Update: Resolved in PR #29 at commit 1b26d60

Lack of Security Contact

Providing a specific security contact (such as an email or ENS name) within a smart contract significantly simplifies the process for individuals to communicate if they identify a vulnerability in the code. This practice is quite beneficial as it permits the code owners to dictate the communication channel for vulnerability disclosure, eliminating the risk of miscommunication or failure to report due to a lack of knowledge on how to do so. In addition, if the contract incorporates third-party libraries and a bug surfaces in those, it becomes easier for their maintainers to contact the appropriate person about the problem and provide mitigation instructions.

Throughout the codebase, there are contracts that do not have a security contact:

• The GovernorCountingFractionalUpgradeable abstract contract.
• The L2ArbitrumGovernorV2 contract.
• The TimelockRolesUpgrader contract.

Consider adding a NatSpec comment containing a security contact above each contract definition. Using the @custom:security-contact convention is recommended as it has been adopted by the OpenZeppelin Wizard and the ethereum-lists.

Update: Resolved in PR #31 at commit 766226b

Missing Named Parameters in Mappings

Since Solidity 0.8.18, developers can utilize named parameters in mappings. This means mappings can take the form of mapping(KeyType KeyName? => ValueType ValueName?). This updated syntax provides a more transparent representation of a mapping’s purpose.

Within GovernorCountingFractionalUpgradeable.sol, there are multiple mappings without named parameters:

• The usedVotes state variable.
• The _proposalVotes state variable.

Consider adding named parameters to mappings in order to improve the readability and maintainability of the codebase.

Update: Resolved in PR #27 at commit 79d4c31

Unnecessary Casts

Within TimelockRolesUpgrader.sol, there are two instances where address is cast to address:

• The address(_governor) cast.
• The address(_governor) cast.

To improve the overall clarity, intent, and readability of the codebase, consider removing these casts.
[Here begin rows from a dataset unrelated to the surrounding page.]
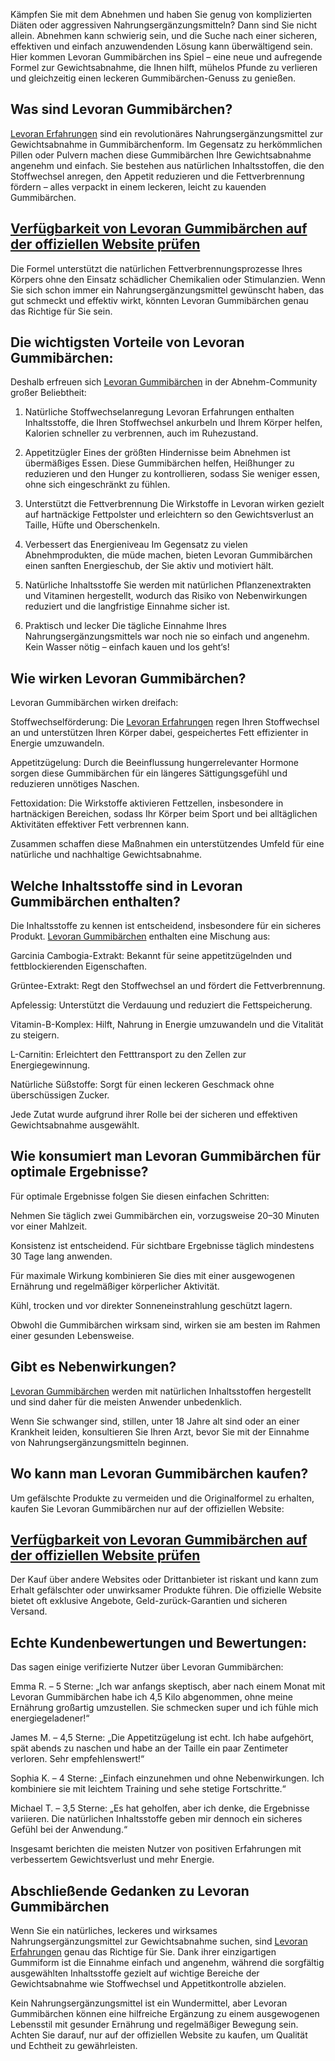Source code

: Kämpfen Sie mit dem Abnehmen und haben Sie genug von komplizierten Diäten oder aggressiven Nahrungsergänzungsmitteln? Dann sind Sie nicht allein. Abnehmen kann schwierig sein, und die Suche nach einer sicheren, effektiven und einfach anzuwendenden Lösung kann überwältigend sein. Hier kommen Levoran Gummibärchen ins Spiel – eine neue und aufregende Formel zur Gewichtsabnahme, die Ihnen hilft, mühelos Pfunde zu verlieren und gleichzeitig einen leckeren Gummibärchen-Genuss zu genießen.

## Was sind Levoran Gummibärchen?

[Levoran Erfahrungen](https://atozsupplement.com/levoran-erfahrungen/) sind ein revolutionäres Nahrungsergänzungsmittel zur Gewichtsabnahme in Gummibärchenform. Im Gegensatz zu herkömmlichen Pillen oder Pulvern machen diese Gummibärchen Ihre Gewichtsabnahme angenehm und einfach. Sie bestehen aus natürlichen Inhaltsstoffen, die den Stoffwechsel anregen, den Appetit reduzieren und die Fettverbrennung fördern – alles verpackt in einem leckeren, leicht zu kauenden Gummibärchen.

## [Verfügbarkeit von Levoran Gummibärchen auf der offiziellen Website prüfen](https://atozsupplement.com/levoran-erfahrungen/)

Die Formel unterstützt die natürlichen Fettverbrennungsprozesse Ihres Körpers ohne den Einsatz schädlicher Chemikalien oder Stimulanzien. Wenn Sie sich schon immer ein Nahrungsergänzungsmittel gewünscht haben, das gut schmeckt und effektiv wirkt, könnten Levoran Gummibärchen genau das Richtige für Sie sein.

## Die wichtigsten Vorteile von Levoran Gummibärchen:

Deshalb erfreuen sich [Levoran Gummibärchen](https://www.facebook.com/levoranerfahrungen/) in der Abnehm-Community großer Beliebtheit:

1. Natürliche Stoffwechselanregung
Levoran Erfahrungen enthalten Inhaltsstoffe, die Ihren Stoffwechsel ankurbeln und Ihrem Körper helfen, Kalorien schneller zu verbrennen, auch im Ruhezustand.

2. Appetitzügler
Eines der größten Hindernisse beim Abnehmen ist übermäßiges Essen. Diese Gummibärchen helfen, Heißhunger zu reduzieren und den Hunger zu kontrollieren, sodass Sie weniger essen, ohne sich eingeschränkt zu fühlen.

3. Unterstützt die Fettverbrennung
Die Wirkstoffe in Levoran wirken gezielt auf hartnäckige Fettpolster und erleichtern so den Gewichtsverlust an Taille, Hüfte und Oberschenkeln.

4. Verbessert das Energieniveau
Im Gegensatz zu vielen Abnehmprodukten, die müde machen, bieten Levoran Gummibärchen einen sanften Energieschub, der Sie aktiv und motiviert hält.

5. Natürliche Inhaltsstoffe
Sie werden mit natürlichen Pflanzenextrakten und Vitaminen hergestellt, wodurch das Risiko von Nebenwirkungen reduziert und die langfristige Einnahme sicher ist.

6. Praktisch und lecker
Die tägliche Einnahme Ihres Nahrungsergänzungsmittels war noch nie so einfach und angenehm. Kein Wasser nötig – einfach kauen und los geht‘s!

## Wie wirken Levoran Gummibärchen?

Levoran Gummibärchen wirken dreifach:

Stoffwechselförderung: Die [Levoran Erfahrungen](https://www.facebook.com/groups/levoranabnehmenerfahrungen/) regen Ihren Stoffwechsel an und unterstützen Ihren Körper dabei, gespeichertes Fett effizienter in Energie umzuwandeln.

Appetitzügelung: Durch die Beeinflussung hungerrelevanter Hormone sorgen diese Gummibärchen für ein längeres Sättigungsgefühl und reduzieren unnötiges Naschen.

Fettoxidation: Die Wirkstoffe aktivieren Fettzellen, insbesondere in hartnäckigen Bereichen, sodass Ihr Körper beim Sport und bei alltäglichen Aktivitäten effektiver Fett verbrennen kann.

Zusammen schaffen diese Maßnahmen ein unterstützendes Umfeld für eine natürliche und nachhaltige Gewichtsabnahme.

## Welche Inhaltsstoffe sind in Levoran Gummibärchen enthalten?

Die Inhaltsstoffe zu kennen ist entscheidend, insbesondere für ein sicheres Produkt. [Levoran Gummibärchen](https://de.pinterest.com/levoranerfahrungen/) enthalten eine Mischung aus:

Garcinia Cambogia-Extrakt: Bekannt für seine appetitzügelnden und fettblockierenden Eigenschaften.

Grüntee-Extrakt: Regt den Stoffwechsel an und fördert die Fettverbrennung.

Apfelessig: Unterstützt die Verdauung und reduziert die Fettspeicherung.

Vitamin-B-Komplex: Hilft, Nahrung in Energie umzuwandeln und die Vitalität zu steigern.

L-Carnitin: Erleichtert den Fetttransport zu den Zellen zur Energiegewinnung.

Natürliche Süßstoffe: Sorgt für einen leckeren Geschmack ohne überschüssigen Zucker.

Jede Zutat wurde aufgrund ihrer Rolle bei der sicheren und effektiven Gewichtsabnahme ausgewählt.

## Wie konsumiert man Levoran Gummibärchen für optimale Ergebnisse?

Für optimale Ergebnisse folgen Sie diesen einfachen Schritten:

Nehmen Sie täglich zwei Gummibärchen ein, vorzugsweise 20–30 Minuten vor einer Mahlzeit.

Konsistenz ist entscheidend. Für sichtbare Ergebnisse täglich mindestens 30 Tage lang anwenden.

Für maximale Wirkung kombinieren Sie dies mit einer ausgewogenen Ernährung und regelmäßiger körperlicher Aktivität.

Kühl, trocken und vor direkter Sonneneinstrahlung geschützt lagern.

Obwohl die Gummibärchen wirksam sind, wirken sie am besten im Rahmen einer gesunden Lebensweise.

## Gibt es Nebenwirkungen?

[Levoran Gummibärchen](https://www.prlog.org/13077898-levoran-erfahrungen-gummibrchen-levoran-kaufen-apotheke.html) werden mit natürlichen Inhaltsstoffen hergestellt und sind daher für die meisten Anwender unbedenklich.

Wenn Sie schwanger sind, stillen, unter 18 Jahre alt sind oder an einer Krankheit leiden, konsultieren Sie Ihren Arzt, bevor Sie mit der Einnahme von Nahrungsergänzungsmitteln beginnen.

## Wo kann man Levoran Gummibärchen kaufen?

Um gefälschte Produkte zu vermeiden und die Originalformel zu erhalten, kaufen Sie Levoran Gummibärchen nur auf der offiziellen Website:

## [Verfügbarkeit von Levoran Gummibärchen auf der offiziellen Website prüfen](https://atozsupplement.com/levoran-erfahrungen/)

Der Kauf über andere Websites oder Drittanbieter ist riskant und kann zum Erhalt gefälschter oder unwirksamer Produkte führen. Die offizielle Website bietet oft exklusive Angebote, Geld-zurück-Garantien und sicheren Versand.

## Echte Kundenbewertungen und Bewertungen:

Das sagen einige verifizierte Nutzer über Levoran Gummibärchen:

Emma R. – 5 Sterne:
„Ich war anfangs skeptisch, aber nach einem Monat mit Levoran Gummibärchen habe ich 4,5 Kilo abgenommen, ohne meine Ernährung großartig umzustellen. Sie schmecken super und ich fühle mich energiegeladener!“

James M. – 4,5 Sterne:
„Die Appetitzügelung ist echt. Ich habe aufgehört, spät abends zu naschen und habe an der Taille ein paar Zentimeter verloren. Sehr empfehlenswert!“

Sophia K. – 4 Sterne:
„Einfach einzunehmen und ohne Nebenwirkungen. Ich kombiniere sie mit leichtem Training und sehe stetige Fortschritte.“

Michael T. – 3,5 Sterne:
„Es hat geholfen, aber ich denke, die Ergebnisse variieren. Die natürlichen Inhaltsstoffe geben mir dennoch ein sicheres Gefühl bei der Anwendung.“

Insgesamt berichten die meisten Nutzer von positiven Erfahrungen mit verbessertem Gewichtsverlust und mehr Energie.

## Abschließende Gedanken zu Levoran Gummibärchen

Wenn Sie ein natürliches, leckeres und wirksames Nahrungsergänzungsmittel zur Gewichtsabnahme suchen, sind [Levoran Erfahrungen](https://www.linkedin.com/showcase/levoran-erfahrungen/) genau das Richtige für Sie. Dank ihrer einzigartigen Gummiform ist die Einnahme einfach und angenehm, während die sorgfältig ausgewählten Inhaltsstoffe gezielt auf wichtige Bereiche der Gewichtsabnahme wie Stoffwechsel und Appetitkontrolle abzielen.

Kein Nahrungsergänzungsmittel ist ein Wundermittel, aber Levoran Gummibärchen können eine hilfreiche Ergänzung zu einem ausgewogenen Lebensstil mit gesunder Ernährung und regelmäßiger Bewegung sein. Achten Sie darauf, nur auf der offiziellen Website zu kaufen, um Qualität und Echtheit zu gewährleisten.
Update: Resolved in PR #24 at commit 5cfb15c

Typographical Improvements

There are a few minor typographical errors in a comment block of L2ArbitrumGovernorV2. These are

• Line 40: “addresses” should be “address”.
• Line 41: “address” should be “addresses”.
• Line 43: “of” should be “or”.

Consider fixing these for better readability.
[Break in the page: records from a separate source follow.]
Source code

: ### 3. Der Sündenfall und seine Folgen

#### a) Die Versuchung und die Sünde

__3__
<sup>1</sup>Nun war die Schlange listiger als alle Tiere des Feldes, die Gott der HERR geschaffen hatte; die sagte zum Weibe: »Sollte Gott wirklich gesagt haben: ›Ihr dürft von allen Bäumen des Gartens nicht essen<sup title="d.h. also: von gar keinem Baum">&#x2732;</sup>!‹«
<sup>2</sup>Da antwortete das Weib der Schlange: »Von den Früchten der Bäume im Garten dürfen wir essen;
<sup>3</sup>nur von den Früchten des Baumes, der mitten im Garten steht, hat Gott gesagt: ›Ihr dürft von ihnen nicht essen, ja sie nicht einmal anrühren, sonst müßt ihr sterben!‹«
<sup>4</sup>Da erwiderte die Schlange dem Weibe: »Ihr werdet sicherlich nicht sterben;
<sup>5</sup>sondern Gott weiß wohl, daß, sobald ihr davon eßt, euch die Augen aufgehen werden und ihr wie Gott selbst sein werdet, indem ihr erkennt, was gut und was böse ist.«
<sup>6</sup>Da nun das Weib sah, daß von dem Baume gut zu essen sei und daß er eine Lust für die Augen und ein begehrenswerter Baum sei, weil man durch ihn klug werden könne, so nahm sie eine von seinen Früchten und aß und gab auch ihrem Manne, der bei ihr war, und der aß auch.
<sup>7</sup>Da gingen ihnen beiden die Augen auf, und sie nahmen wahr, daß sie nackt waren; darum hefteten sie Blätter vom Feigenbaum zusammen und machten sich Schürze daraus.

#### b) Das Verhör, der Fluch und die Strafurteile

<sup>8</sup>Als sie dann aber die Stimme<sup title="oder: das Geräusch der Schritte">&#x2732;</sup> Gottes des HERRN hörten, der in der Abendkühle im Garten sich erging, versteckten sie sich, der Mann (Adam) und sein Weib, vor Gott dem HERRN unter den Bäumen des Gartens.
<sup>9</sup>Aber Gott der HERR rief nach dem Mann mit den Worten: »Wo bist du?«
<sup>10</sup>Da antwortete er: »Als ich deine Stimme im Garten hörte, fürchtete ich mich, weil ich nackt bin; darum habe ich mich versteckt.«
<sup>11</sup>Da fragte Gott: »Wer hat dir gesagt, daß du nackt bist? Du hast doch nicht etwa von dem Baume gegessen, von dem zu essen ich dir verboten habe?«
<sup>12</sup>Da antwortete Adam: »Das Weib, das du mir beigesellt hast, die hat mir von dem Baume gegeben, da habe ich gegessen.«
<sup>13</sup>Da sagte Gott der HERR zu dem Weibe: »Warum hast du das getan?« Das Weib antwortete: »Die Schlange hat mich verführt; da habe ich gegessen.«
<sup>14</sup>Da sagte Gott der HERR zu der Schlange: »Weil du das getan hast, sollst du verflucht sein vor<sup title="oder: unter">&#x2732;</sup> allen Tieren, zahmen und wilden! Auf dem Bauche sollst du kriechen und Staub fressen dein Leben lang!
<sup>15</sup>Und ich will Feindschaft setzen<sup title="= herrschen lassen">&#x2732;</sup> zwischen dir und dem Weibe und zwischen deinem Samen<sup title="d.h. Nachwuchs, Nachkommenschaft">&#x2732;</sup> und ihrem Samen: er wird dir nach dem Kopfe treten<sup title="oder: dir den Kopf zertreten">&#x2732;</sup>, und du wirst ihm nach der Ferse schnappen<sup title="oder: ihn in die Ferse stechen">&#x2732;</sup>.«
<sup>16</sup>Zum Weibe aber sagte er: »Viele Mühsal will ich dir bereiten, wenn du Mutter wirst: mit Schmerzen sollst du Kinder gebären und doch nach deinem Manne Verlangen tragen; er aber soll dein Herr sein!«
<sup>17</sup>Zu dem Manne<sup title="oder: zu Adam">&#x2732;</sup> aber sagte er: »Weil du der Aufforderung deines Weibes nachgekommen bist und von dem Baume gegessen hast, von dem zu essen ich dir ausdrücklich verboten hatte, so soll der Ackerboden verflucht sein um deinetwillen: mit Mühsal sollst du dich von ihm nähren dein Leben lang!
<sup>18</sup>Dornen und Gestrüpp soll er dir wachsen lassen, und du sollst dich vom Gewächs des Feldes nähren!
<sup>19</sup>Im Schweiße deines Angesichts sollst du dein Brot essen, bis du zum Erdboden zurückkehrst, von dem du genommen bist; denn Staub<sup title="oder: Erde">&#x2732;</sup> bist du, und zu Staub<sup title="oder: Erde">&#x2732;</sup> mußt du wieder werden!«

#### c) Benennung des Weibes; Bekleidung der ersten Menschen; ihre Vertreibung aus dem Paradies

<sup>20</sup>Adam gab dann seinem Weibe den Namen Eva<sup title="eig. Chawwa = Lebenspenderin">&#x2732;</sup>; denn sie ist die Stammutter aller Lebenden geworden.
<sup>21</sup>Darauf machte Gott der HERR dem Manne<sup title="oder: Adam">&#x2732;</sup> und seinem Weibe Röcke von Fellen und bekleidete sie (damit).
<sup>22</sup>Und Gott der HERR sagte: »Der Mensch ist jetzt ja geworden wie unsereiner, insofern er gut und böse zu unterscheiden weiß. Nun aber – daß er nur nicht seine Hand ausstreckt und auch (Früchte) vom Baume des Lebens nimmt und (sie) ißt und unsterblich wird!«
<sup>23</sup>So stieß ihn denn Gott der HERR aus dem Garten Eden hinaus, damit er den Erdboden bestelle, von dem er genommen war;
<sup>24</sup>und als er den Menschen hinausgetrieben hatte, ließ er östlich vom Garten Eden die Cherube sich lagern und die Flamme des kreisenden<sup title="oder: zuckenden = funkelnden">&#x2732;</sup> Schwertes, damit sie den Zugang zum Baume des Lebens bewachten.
Update: Resolved in PR #25 at commit 1d77696

Client Reported

New Registry Contract Is Necessary

Current governance action contracts (GACs) rely on an L2AddressRegistry contract to provide data and check for correct implementations. Consider creating a deployment script for a new registry contract with the new governor address.

Conclusion

During this engagement we reviewed a new version of Arbitrum’s governance contract, which now allows voters to split votes and proposers to cancel their own pending proposals. Along with the contracts, we reviewed the scripts that are going to be used for deploying said contracts and those that will be used for proposing the relevant role changes on the respective time lock contracts. We found the codebase to be of high quality and have only found Low and Note severity issues. We found the test suite to be comprehensive and well written.

hey @openzeppelin why did you started this post as an “audit”, and then edited it to be a “review” ?

Did you audited the code, or did you reviewed this code?

CleanShot 2024-09-13 at 02.07.49@2x3072×1390 374 KB

The ARDC’s DAO Advocate, L2Beats, requested that we call the report a “review” rather than an “audit”. However, our level of scrutiny was equal to that of our standard audit.